### SageMaker Feature Store Notebook showing use of Time Travel

This notebook is part of an AWS blog that shows how to use "Time Travel" by leveraging SageMaker Feature Store. This particular notebook (#2) is used to generate aggregate data attributes (i.e. averages and sums) from the raw transaction data generated in previous notebook (#1). 

In [None]:
from sagemaker import get_execution_role
import sagemaker
import boto3
import time
import json
import sys

role = get_execution_role()
sm_client = boto3.Session().client(service_name='sagemaker')
smfs_runtime = boto3.Session().client(service_name='sagemaker-featurestore-runtime')

#### Start by Deleting Feature Groups that we will re-create

In [None]:
# Use SageMaker default bucket
BUCKET = sagemaker.Session().default_bucket()
BASE_PREFIX = "sagemaker-featurestore-blog"

FEATURE_GROUP = "cc-agg-batch-fg"

# Note that FeatureStore will append this pattern to base prefix -> "{account_id}/sagemaker/{region}/offline-store/"
OFFLINE_STORE_BASE_URI = f's3://{BUCKET}/{BASE_PREFIX}'

print(OFFLINE_STORE_BASE_URI)

In [None]:
# Delete feature group (in case the name already exists)
sm_client.delete_feature_group(FeatureGroupName=FEATURE_GROUP) 
print('deleted feature group')

#### Recreate the Feature Groups using Schema definition files
Each feature group contains configuration parameters for Offline and Online stores. The feature group uses a schema definition file (JSON) that dictates the feature names and types. Below we display these local schema files.
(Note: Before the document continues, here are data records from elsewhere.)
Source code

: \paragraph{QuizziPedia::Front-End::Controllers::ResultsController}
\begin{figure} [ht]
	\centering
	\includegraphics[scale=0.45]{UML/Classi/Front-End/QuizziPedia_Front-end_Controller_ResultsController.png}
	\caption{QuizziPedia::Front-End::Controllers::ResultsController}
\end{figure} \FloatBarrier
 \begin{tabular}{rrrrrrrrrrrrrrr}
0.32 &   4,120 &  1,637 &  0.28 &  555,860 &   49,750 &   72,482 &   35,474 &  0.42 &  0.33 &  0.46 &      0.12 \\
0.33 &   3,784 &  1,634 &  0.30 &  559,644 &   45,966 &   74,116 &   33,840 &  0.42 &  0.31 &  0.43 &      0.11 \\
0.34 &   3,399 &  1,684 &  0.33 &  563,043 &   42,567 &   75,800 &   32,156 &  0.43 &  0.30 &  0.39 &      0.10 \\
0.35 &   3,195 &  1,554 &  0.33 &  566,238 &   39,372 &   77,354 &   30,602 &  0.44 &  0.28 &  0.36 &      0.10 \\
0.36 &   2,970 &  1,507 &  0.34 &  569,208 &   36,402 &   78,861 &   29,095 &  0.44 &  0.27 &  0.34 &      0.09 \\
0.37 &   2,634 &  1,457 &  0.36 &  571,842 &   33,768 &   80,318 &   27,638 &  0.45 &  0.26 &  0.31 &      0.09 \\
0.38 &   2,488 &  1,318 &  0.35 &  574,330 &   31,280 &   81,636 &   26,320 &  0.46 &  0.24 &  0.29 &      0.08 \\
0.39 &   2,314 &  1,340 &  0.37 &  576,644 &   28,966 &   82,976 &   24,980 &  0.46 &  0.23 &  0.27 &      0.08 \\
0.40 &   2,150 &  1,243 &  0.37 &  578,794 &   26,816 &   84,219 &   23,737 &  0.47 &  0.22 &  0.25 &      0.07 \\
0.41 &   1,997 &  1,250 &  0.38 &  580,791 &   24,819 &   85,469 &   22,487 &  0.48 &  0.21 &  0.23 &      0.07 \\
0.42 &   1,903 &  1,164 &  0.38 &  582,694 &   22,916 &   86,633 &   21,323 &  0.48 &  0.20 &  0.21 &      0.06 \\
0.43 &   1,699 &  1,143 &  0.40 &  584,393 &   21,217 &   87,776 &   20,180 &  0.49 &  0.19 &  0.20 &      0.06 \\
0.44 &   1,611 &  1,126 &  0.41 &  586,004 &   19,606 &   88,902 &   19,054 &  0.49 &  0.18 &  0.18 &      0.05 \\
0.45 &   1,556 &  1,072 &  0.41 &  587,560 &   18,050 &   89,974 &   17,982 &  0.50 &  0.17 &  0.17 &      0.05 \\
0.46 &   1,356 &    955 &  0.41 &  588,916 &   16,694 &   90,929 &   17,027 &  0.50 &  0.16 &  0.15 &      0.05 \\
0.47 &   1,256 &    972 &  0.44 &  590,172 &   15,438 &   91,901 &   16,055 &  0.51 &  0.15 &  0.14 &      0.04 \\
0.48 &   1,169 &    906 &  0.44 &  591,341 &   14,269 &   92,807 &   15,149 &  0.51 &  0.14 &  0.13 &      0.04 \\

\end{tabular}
#### Schema files on in the local 'schema' folder

In [None]:
!pygmentize schema/cc-agg-batch-fg-schema.json

In [None]:
def create_feature_group_from_schema(filename, fg_name, role_arn=None, s3_uri=None):
    schema = json.loads(open(filename).read())
    
    feature_defs = []
    
    for col in schema['features']:
        feature = {'FeatureName': col['name']}
        if col['type'] == 'double':
            feature['FeatureType'] = 'Fractional'
        elif col['type'] == 'bigint':
            feature['FeatureType'] = 'Integral'
        else:
            feature['FeatureType'] = 'String'
        feature_defs.append(feature)

    record_identifier_name = schema['record_identifier_feature_name']
    event_time_name = schema['event_time_feature_name']

    if role_arn is None:
        role_arn = get_execution_role()

    if s3_uri is None:
        offline_config = {}
    else:
        print(f'Creating Offline Store at: {s3_uri}')
        offline_config = {'OfflineStoreConfig': {'S3StorageConfig': {'S3Uri': s3_uri}}}
        
    sm_client.create_feature_group(
        FeatureGroupName = fg_name,
        RecordIdentifierFeatureName = record_identifier_name,
        EventTimeFeatureName = event_time_name,
        FeatureDefinitions = feature_defs,
        Description = schema['description'],
        Tags = schema['tags'],
        OnlineStoreConfig = {'EnableOnlineStore': True},
        RoleArn = role_arn,
        **offline_config)

#### Create the new Feature Groups using the schema definition 
Now we will create the feature group as defined by the schema file. Since Feature Group creation can sometimes take a few minutes, we will wait below for status to change from `Creating`.

In [None]:
create_feature_group_from_schema('schema/cc-agg-batch-fg-schema.json', FEATURE_GROUP, 
                                 role_arn=role, s3_uri=OFFLINE_STORE_BASE_URI)

In [None]:
# Wait for status to change to 'Created'

def wait_for_feature_group_creation_complete(feature_group_name):
    response = sm_client.describe_feature_group(FeatureGroupName=feature_group_name)
    status = response['FeatureGroupStatus']
    while status == "Creating":
        print("Waiting for Feature Group Creation")
        time.sleep(5)
        response = sm_client.describe_feature_group(FeatureGroupName=feature_group_name)
        status = response['FeatureGroupStatus']
    if status != "Created":
        raise RuntimeError(f"Failed to create feature group {feature_group_name}")
    print(f"FeatureGroup {feature_group_name} successfully created.")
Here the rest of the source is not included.